Podemos dizer que isso começou naquele período em que,
vivenciando os terceiro e quarto degraus da escalada humana, vistos
nas apostilas 25 e 26 da série A Criatura, deixou-se corromper
pelo orgulho da riqueza e pela volúpia do poder, praticando atos
que vieram culminar com os chamados desarranjos de agora. Portanto,
como vemos, uma complexidade de fatos destrutivos que se escondem sob
a cortina do esquecimento temporário da reencarnação.

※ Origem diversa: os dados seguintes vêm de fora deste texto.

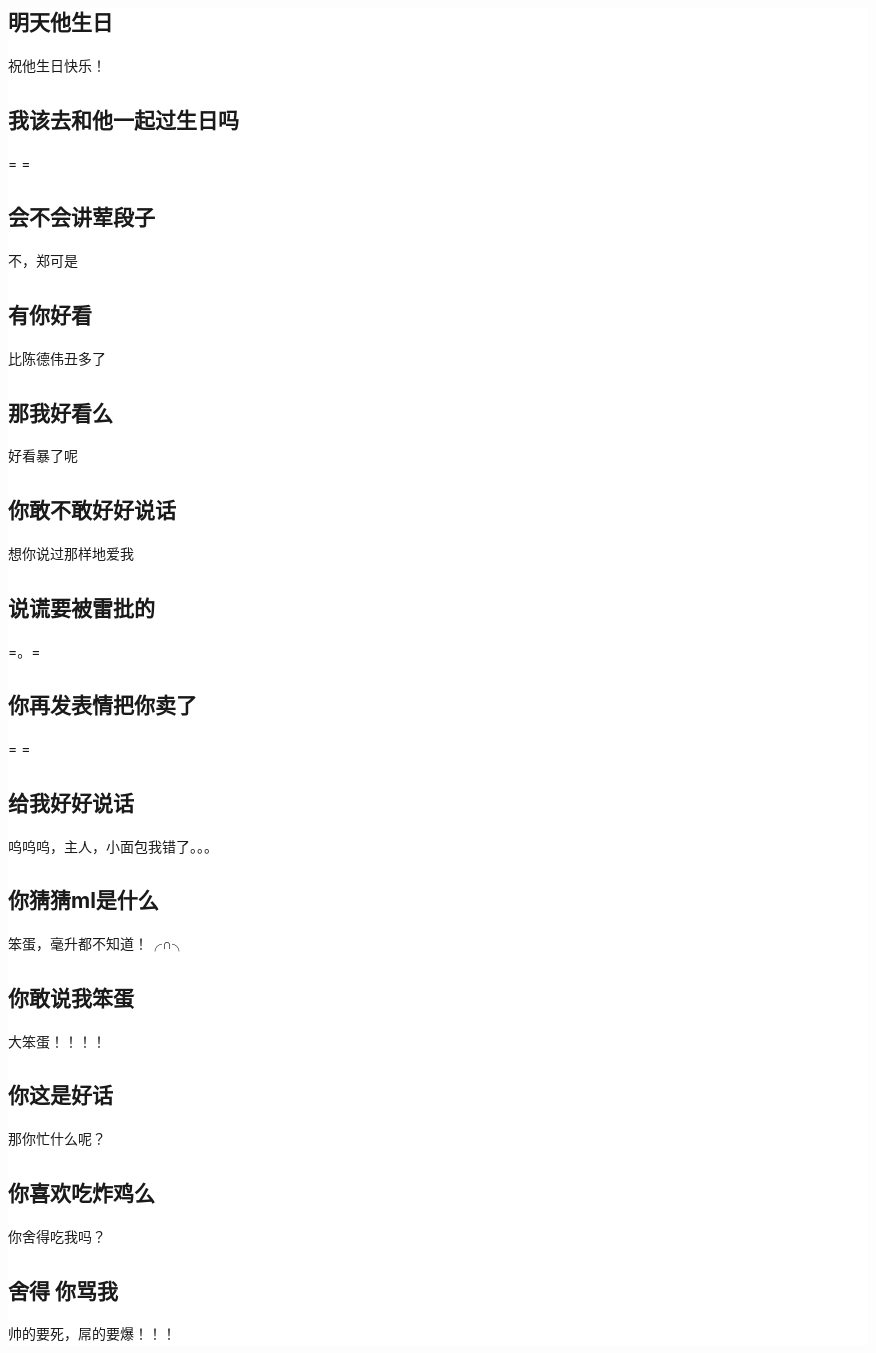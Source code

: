 ## 明天他生日
祝他生日快乐！

## 我该去和他一起过生日吗
= =

## 会不会讲荤段子
不，郑可是

## 有你好看
比陈德伟丑多了

## 那我好看么
好看暴了呢

## 你敢不敢好好说话
想你说过那样地爱我

## 说谎要被雷批的
=。=

## 你再发表情把你卖了
= =

## 给我好好说话
呜呜呜，主人，小面包我错了。。。

## 你猜猜ml是什么
笨蛋，毫升都不知道！╭∩╮

## 你敢说我笨蛋
大笨蛋！！！！

## 你这是好话
那你忙什么呢？

## 你喜欢吃炸鸡么
你舍得吃我吗？

## 舍得 你骂我
帅的要死，屌的要爆！！！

Seja lá o que for, entretanto, não cabem acusações
nem julgamentos, mas seguro aconselhamento. Todavia, pode acontecer
de apesar do aconselhamento amigo e sensato o paciente continuar renitente
na sua opinião de se considerar vítima. E muito mais,
insolente, querendo por toda maneira que o livrem daquela situação
sem que, para isso, envide um mínimo de esforço pessoal.
Apenas pelo desempenho assistencial do médium.
Quando assim for, é preciso que o médium se resguarde,
ciente de que sem o esforço pessoal do paciente muito pouco poderá
ser feito. Além disso, por esse descaso, o ciclo de atração
mental negativa voltará a se instalar, em condição
pior que a anterior.
Concluindo, podemos dizer que o segundo procedimento assistencial tem
uma fase mais prolongada e baseada nos princípios de encaminhamento
das pessoas à nova perspectiva de vida. E´ um procedimento
a ser desdobrado pela ação do companheirismo, com o qual
o indivíduo ver-se-á atraído por seguir novo rumo
na vida.
Esta é a lógica irrefutável, pois, se em tempos
idos ele mesmo distorceu a diretriz de uma vida honrada e responsável,
enredando-se pelas práticas de atos condenáveis, agora
terá de ser ele mesmo a refazer sua destinação.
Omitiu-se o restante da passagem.